The amount of plutonium-244 remaining as a function of time can be expressed using the exponential decay formula:

$A(t) = A_0 \cdot e^{-kt}$

Where:

• $A(t)$ is the amount remaining at time $t$.
• $A_0$ is the initial amount.
• $k$ is the decay constant.
• $t$ is the time in years.

First, we need to find the decay constant $k$. The relationship between the half-life and the decay constant is given by:

$k = \frac{\ln(2)}{\text{half-life}}$

Substituting the half-life of plutonium-244, which is 80,000,000 years, we get:

$k = \frac{\ln(2)}{80000000}$

Now, substituting this value of $k$ into the exponential decay formula:

$A(t) = A_0 \cdot e^{-\frac{\ln(2)}{80000000} \cdot t}$

This is the exact expression for the amount of plutonium-244 remaining as a function of time.

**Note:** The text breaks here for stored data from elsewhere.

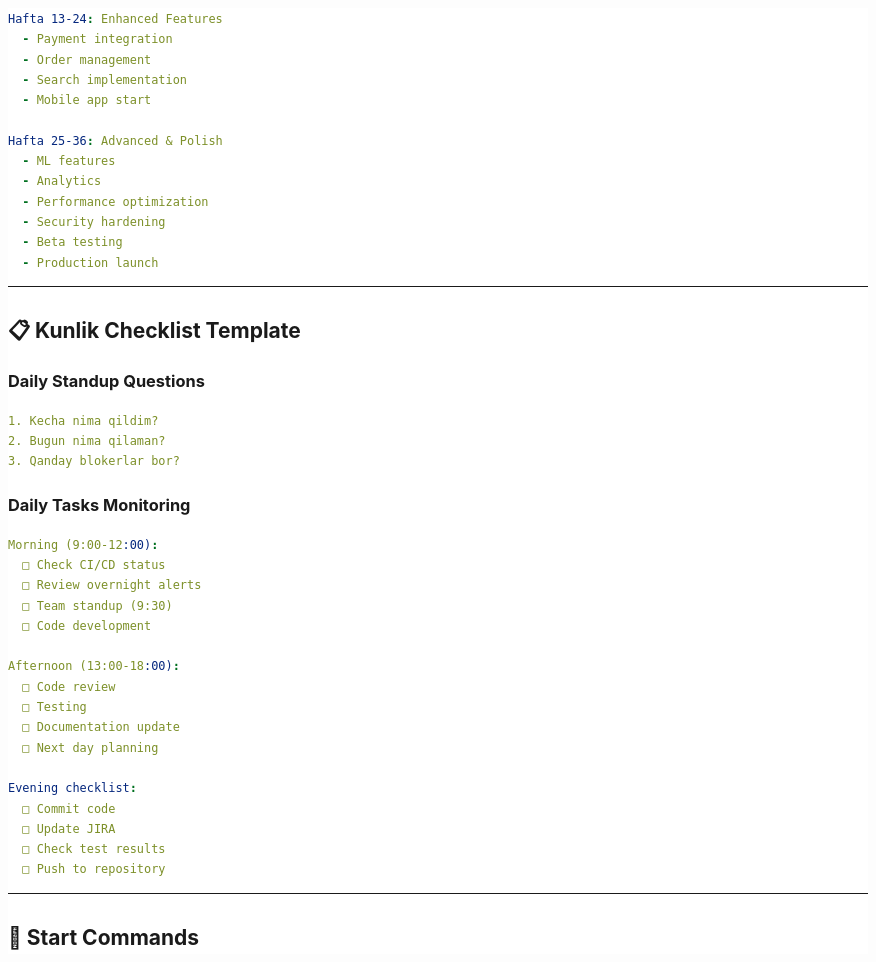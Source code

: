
 ```yaml
Hafta 13-24: Enhanced Features
  - Payment integration
  - Order management
  - Search implementation
  - Mobile app start

Hafta 25-36: Advanced & Polish
  - ML features
  - Analytics
  - Performance optimization
  - Security hardening
  - Beta testing
  - Production launch
```

---

## 📋 Kunlik Checklist Template

### Daily Standup Questions
```yaml
1. Kecha nima qildim?
2. Bugun nima qilaman?
3. Qanday blokerlar bor?
```

### Daily Tasks Monitoring
```yaml
Morning (9:00-12:00):
  □ Check CI/CD status
  □ Review overnight alerts
  □ Team standup (9:30)
  □ Code development

Afternoon (13:00-18:00):
  □ Code review
  □ Testing
  □ Documentation update
  □ Next day planning

Evening checklist:
  □ Commit code
  □ Update JIRA
  □ Check test results
  □ Push to repository
```

---

## 🚀 Start Commands
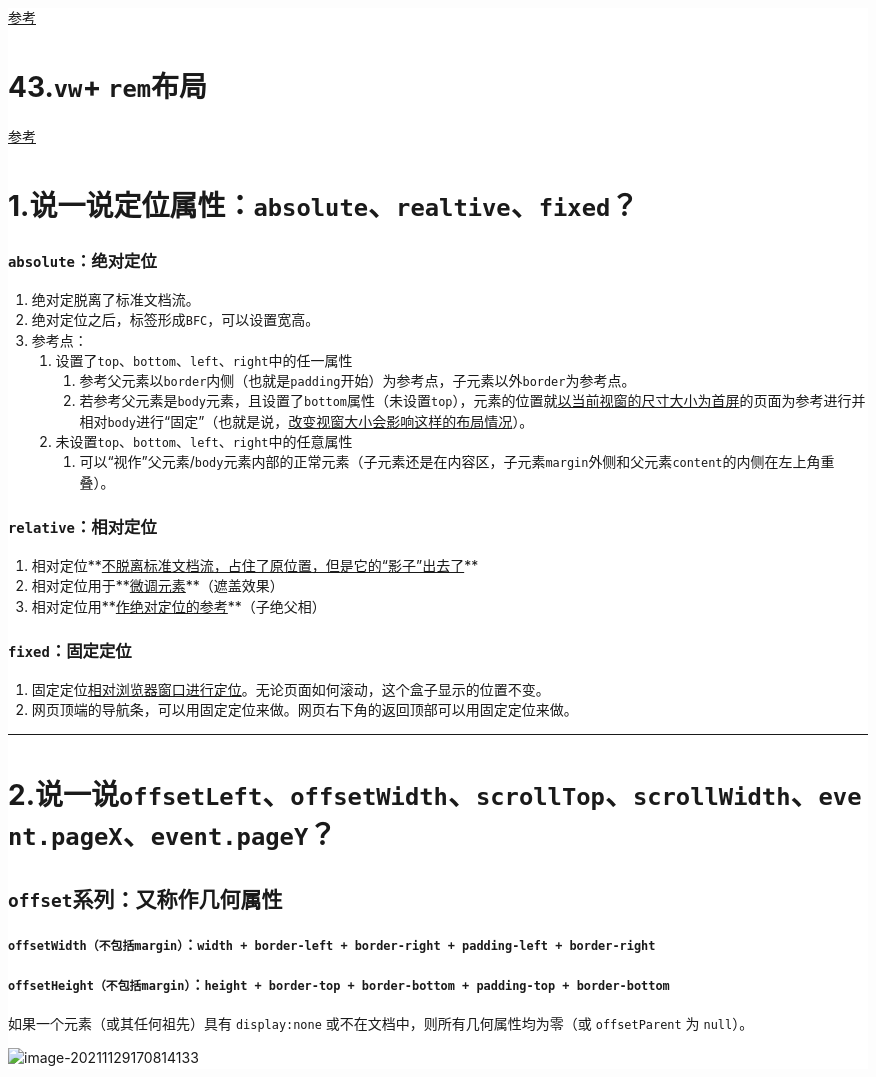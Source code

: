 [参考](https://github.com/wanlixi/flexible.js-1)

# 43.`vw`+ `rem`布局

[参考](https://jelly.jd.com/article/6006b1055b6c6a01506c8801)

# 1.说一说定位属性：`absolute`、`realtive`、`fixed`？

### `absolute`：绝对定位

1. 绝对定脱离了标准文档流。
2. 绝对定位之后，标签形成`BFC`，可以设置宽高。
3. 参考点：
   1. 设置了`top`、`bottom`、`left`、`right`中的任一属性
      1. 参考父元素以`border`内侧（也就是`padding`开始）为参考点，子元素以外`border`为参考点。
      2. 若参考父元素是`body`元素，且设置了`bottom`属性（未设置`top`），元素的位置就<u>以当前视窗的尺寸大小为首屏</u>的页面为参考进行并相对`body`进行“固定”（也就是说，<u>改变视窗大小会影响这样的布局情况</u>）。
   2. 未设置`top`、`bottom`、`left`、`right`中的任意属性
      1. 可以“视作”父元素/`body`元素内部的正常元素（子元素还是在内容区，子元素`margin`外侧和父元素`content`的内侧在左上角重叠）。

### `relative`：相对定位

1. 相对定位**<u>不脱离标准文档流，占住了原位置，但是它的“影子”出去了</u>**
2. 相对定位用于**<u>微调元素</u>**（遮盖效果）
3. 相对定位用**<u>作绝对定位的参考</u>**（子绝父相）

### `fixed`：固定定位

1. 固定定位<u>相对浏览器窗口进行定位</u>。无论页面如何滚动，这个盒子显示的位置不变。
2. 网页顶端的导航条，可以用固定定位来做。网页右下角的返回顶部可以用固定定位来做。

------

# 2.说一说`offsetLeft`、`offsetWidth`、`scrollTop`、`scrollWidth`、`event.pageX`、`event.pageY`？



## `offset`系列：又称作几何属性

#### `offsetWidth（不包括margin）`：`width + border-left + border-right + padding-left + border-right`

#### `offsetHeight（不包括margin）`：`height + border-top + border-bottom + padding-top + border-bottom`

如果一个元素（或其任何祖先）具有 `display:none` 或不在文档中，则所有几何属性均为零（或 `offsetParent` 为 `null`）。

![image-20211129170814133](https://github.com/NoAlligator/pico/blob/main/img/image-20211129170814133.png?raw=true)
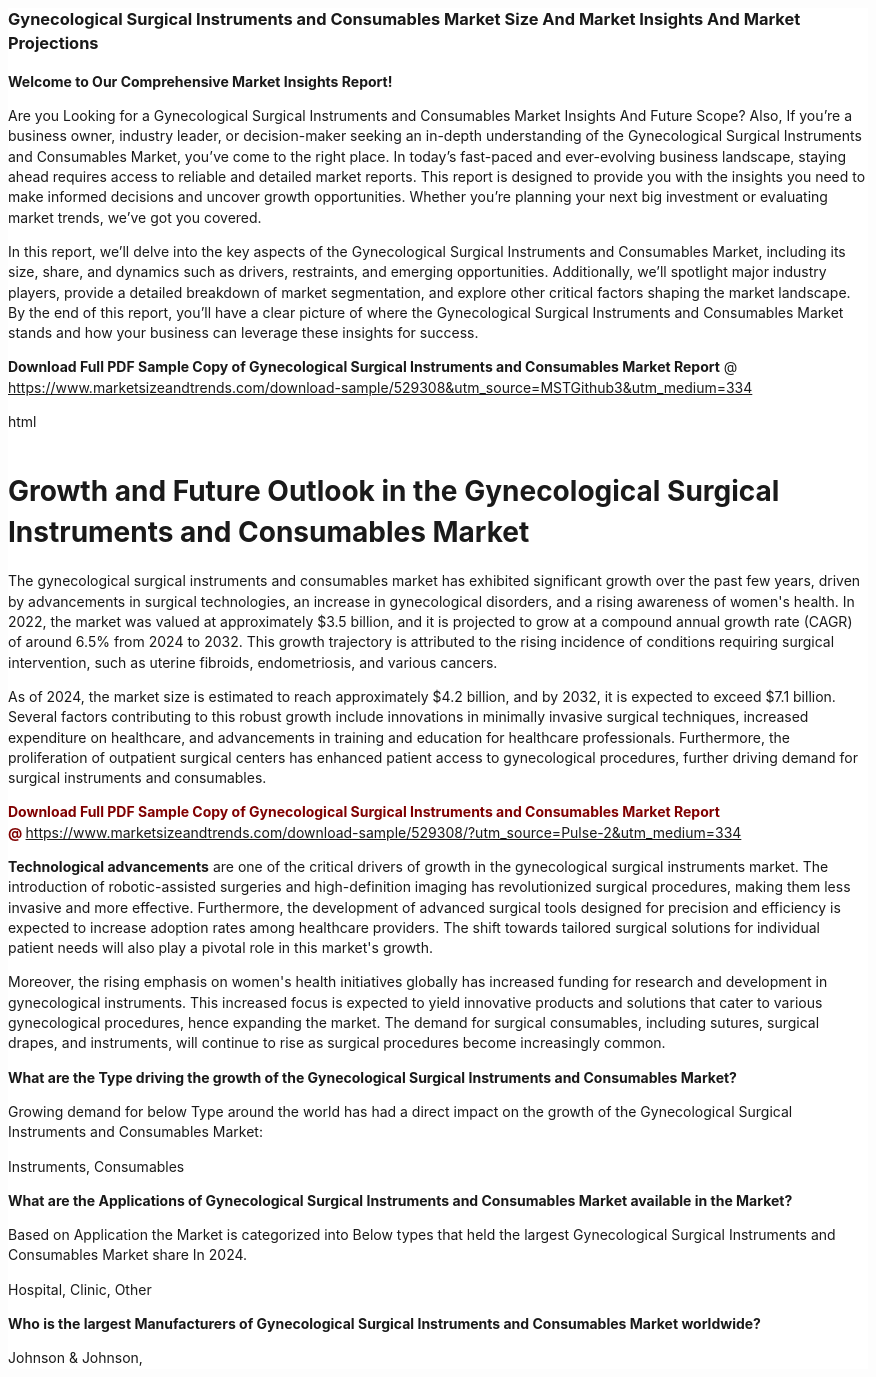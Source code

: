 <div class="" data-test-id=""><h3><span class="">Gynecological Surgical Instruments and Consumables Market Size And Market Insights And Market Projections</span></h3></div><div class="" data-test-id=""><p><strong>Welcome to Our Comprehensive Market Insights Report!</strong></p><p>Are you Looking for a Gynecological Surgical Instruments and Consumables Market Insights And Future Scope? Also, If you&rsquo;re a business owner, industry leader, or decision-maker seeking an in-depth understanding of the Gynecological Surgical Instruments and Consumables Market, you&rsquo;ve come to the right place. In today&rsquo;s fast-paced and ever-evolving business landscape, staying ahead requires access to reliable and detailed market reports. This report is designed to provide you with the insights you need to make informed decisions and uncover growth opportunities. Whether you&rsquo;re planning your next big investment or evaluating market trends, we&rsquo;ve got you covered.</p><p>In this report, we&rsquo;ll delve into the key aspects of the Gynecological Surgical Instruments and Consumables Market, including its size, share, and dynamics such as drivers, restraints, and emerging opportunities. Additionally, we&rsquo;ll spotlight major industry players, provide a detailed breakdown of market segmentation, and explore other critical factors shaping the market landscape. By the end of this report, you&rsquo;ll have a clear picture of where the Gynecological Surgical Instruments and Consumables Market stands and how your business can leverage these insights for success.</p><p><strong>Download Full PDF Sample Copy of Gynecological Surgical Instruments and Consumables Market Report</strong> @ <a href="https://www.marketsizeandtrends.com/download-sample/529308&utm_source=MSTGithub3&utm_medium=334" target="_blank">https://www.marketsizeandtrends.com/download-sample/529308&utm_source=MSTGithub3&utm_medium=334</a></p></div><div class="" data-test-id=""><p><span class="">html<!DOCTYPE html><html><head> <title>Gynecological Surgical Instruments and Consumables Market</title></head><body><h1>Growth and Future Outlook in the Gynecological Surgical Instruments and Consumables Market</h1><p>The gynecological surgical instruments and consumables market has exhibited significant growth over the past few years, driven by advancements in surgical technologies, an increase in gynecological disorders, and a rising awareness of women's health. In 2022, the market was valued at approximately $3.5 billion, and it is projected to grow at a compound annual growth rate (CAGR) of around 6.5% from 2024 to 2032. This growth trajectory is attributed to the rising incidence of conditions requiring surgical intervention, such as uterine fibroids, endometriosis, and various cancers.</p><p>As of 2024, the market size is estimated to reach approximately $4.2 billion, and by 2032, it is expected to exceed $7.1 billion. Several factors contributing to this robust growth include innovations in minimally invasive surgical techniques, increased expenditure on healthcare, and advancements in training and education for healthcare professionals. Furthermore, the proliferation of outpatient surgical centers has enhanced patient access to gynecological procedures, further driving demand for surgical instruments and consumables.</p><p><strong><span style="color: #800000;">Download Full PDF Sample Copy of Gynecological Surgical Instruments and Consumables Market Report @</span>&nbsp;</strong><a href="https://www.marketsizeandtrends.com/download-sample/529308/?utm_source=Pulse-2&amp;utm_medium=334">https://www.marketsizeandtrends.com/download-sample/529308/?utm_source=Pulse-2&amp;utm_medium=334</a></p><p><strong>Technological advancements</strong> are one of the critical drivers of growth in the gynecological surgical instruments market. The introduction of robotic-assisted surgeries and high-definition imaging has revolutionized surgical procedures, making them less invasive and more effective. Furthermore, the development of advanced surgical tools designed for precision and efficiency is expected to increase adoption rates among healthcare providers. The shift towards tailored surgical solutions for individual patient needs will also play a pivotal role in this market's growth.</p><p>Moreover, the rising emphasis on women's health initiatives globally has increased funding for research and development in gynecological instruments. This increased focus is expected to yield innovative products and solutions that cater to various gynecological procedures, hence expanding the market. The demand for surgical consumables, including sutures, surgical drapes, and instruments, will continue to rise as surgical procedures become increasingly common.</p></body></html></span></p><p><strong><span class="">What are the&nbsp;Type driving the growth of the Gynecological Surgical Instruments and Consumables Market?</span></strong></p></div><div class="" data-test-id=""><p><span class="">Growing demand for below Type around the world has had a direct impact on the growth of the Gynecological Surgical Instruments and Consumables Market:</span></p></div><div class="" data-test-id=""><p>Instruments, Consumables</p><p><span class=""><strong>What are the&nbsp;Applications&nbsp;of Gynecological Surgical Instruments and Consumables Market available in the Market?</strong></span></p></div><div class="" data-test-id=""><p><span class="">Based on Application the Market is categorized into Below types that held the largest Gynecological Surgical Instruments and Consumables Market share In 2024.</span></p></div><div class="" data-test-id=""><p><span class="">Hospital, Clinic, Other</span></p><p><span class=""><strong>Who is the largest Manufacturers of Gynecological Surgical Instruments and Consumables Market worldwide?</strong></span></p></div><div class="" data-test-id=""><p><span class="">Johnson & Johnson,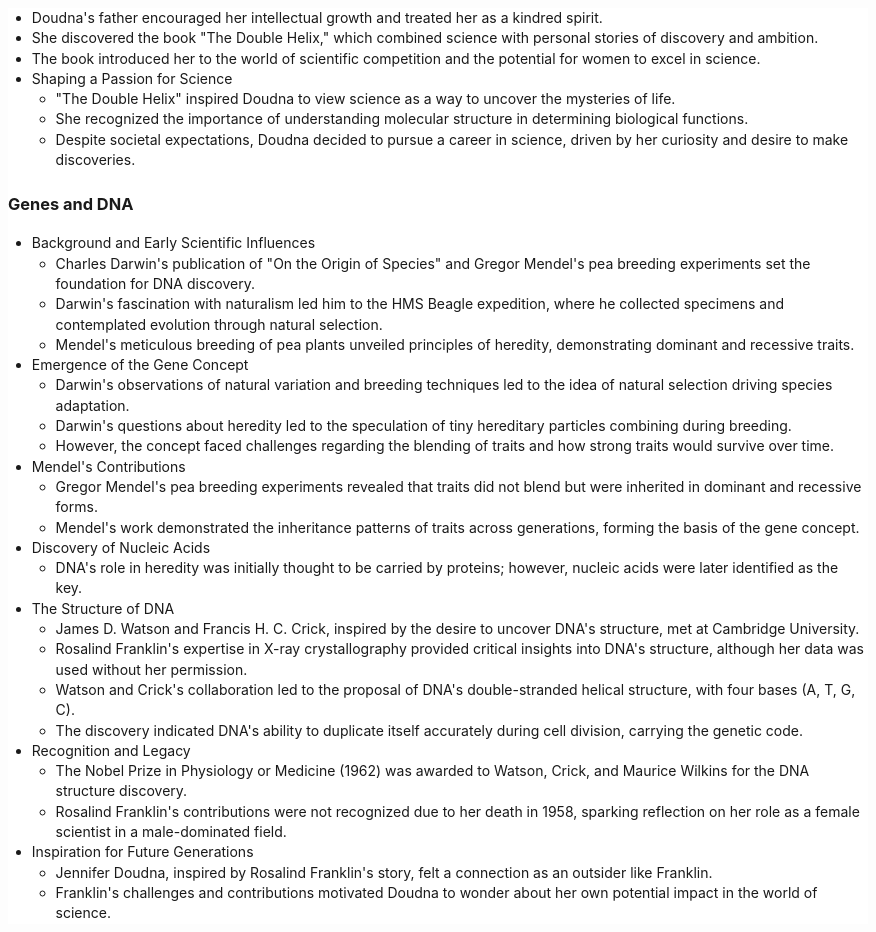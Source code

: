   - Doudna's father encouraged her intellectual growth and treated her as a kindred spirit.
  - She discovered the book "The Double Helix," which combined science with personal stories of discovery and ambition.
  - The book introduced her to the world of scientific competition and the potential for women to excel in science.
- Shaping a Passion for Science
  - "The Double Helix" inspired Doudna to view science as a way to uncover the mysteries of life.
  - She recognized the importance of understanding molecular structure in determining biological functions.
  - Despite societal expectations, Doudna decided to pursue a career in science, driven by her curiosity and desire to make discoveries.

### Genes and DNA
- Background and Early Scientific Influences
    - Charles Darwin's publication of "On the Origin of Species" and Gregor Mendel's pea breeding experiments set the foundation for DNA discovery.
    - Darwin's fascination with naturalism led him to the HMS Beagle expedition, where he collected specimens and contemplated evolution through natural selection.
    - Mendel's meticulous breeding of pea plants unveiled principles of heredity, demonstrating dominant and recessive traits.
- Emergence of the Gene Concept
    - Darwin's observations of natural variation and breeding techniques led to the idea of natural selection driving species adaptation.
    - Darwin's questions about heredity led to the speculation of tiny hereditary particles combining during breeding.
    - However, the concept faced challenges regarding the blending of traits and how strong traits would survive over time.
- Mendel's Contributions
    - Gregor Mendel's pea breeding experiments revealed that traits did not blend but were inherited in dominant and recessive forms.
    - Mendel's work demonstrated the inheritance patterns of traits across generations, forming the basis of the gene concept.
- Discovery of Nucleic Acids
    - DNA's role in heredity was initially thought to be carried by proteins; however, nucleic acids were later identified as the key.
- The Structure of DNA
    - James D. Watson and Francis H. C. Crick, inspired by the desire to uncover DNA's structure, met at Cambridge University.
    - Rosalind Franklin's expertise in X-ray crystallography provided critical insights into DNA's structure, although her data was used without her permission.
    - Watson and Crick's collaboration led to the proposal of DNA's double-stranded helical structure, with four bases (A, T, G, C).
    - The discovery indicated DNA's ability to duplicate itself accurately during cell division, carrying the genetic code.
- Recognition and Legacy
    - The Nobel Prize in Physiology or Medicine (1962) was awarded to Watson, Crick, and Maurice Wilkins for the DNA structure discovery.
    - Rosalind Franklin's contributions were not recognized due to her death in 1958, sparking reflection on her role as a female scientist in a male-dominated field.
- Inspiration for Future Generations
    - Jennifer Doudna, inspired by Rosalind Franklin's story, felt a connection as an outsider like Franklin.
    - Franklin's challenges and contributions motivated Doudna to wonder about her own potential impact in the world of science.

Would you like further explanation, or do you have any questions?

Related Questions:

1. How is the decay constant $k$ derived from the half-life equation?
2. Can you explain how to compute $e^{-kt}$ for a given $t$?
3. How does the half-life affect the decay rate over time?
4. How much plutonium-244 remains after 160,000,000 years?
5. What is the general form of an exponential decay function in real-world scenarios?

Tip: Always check if the units of time match the half-life when applying the formula to specific problems.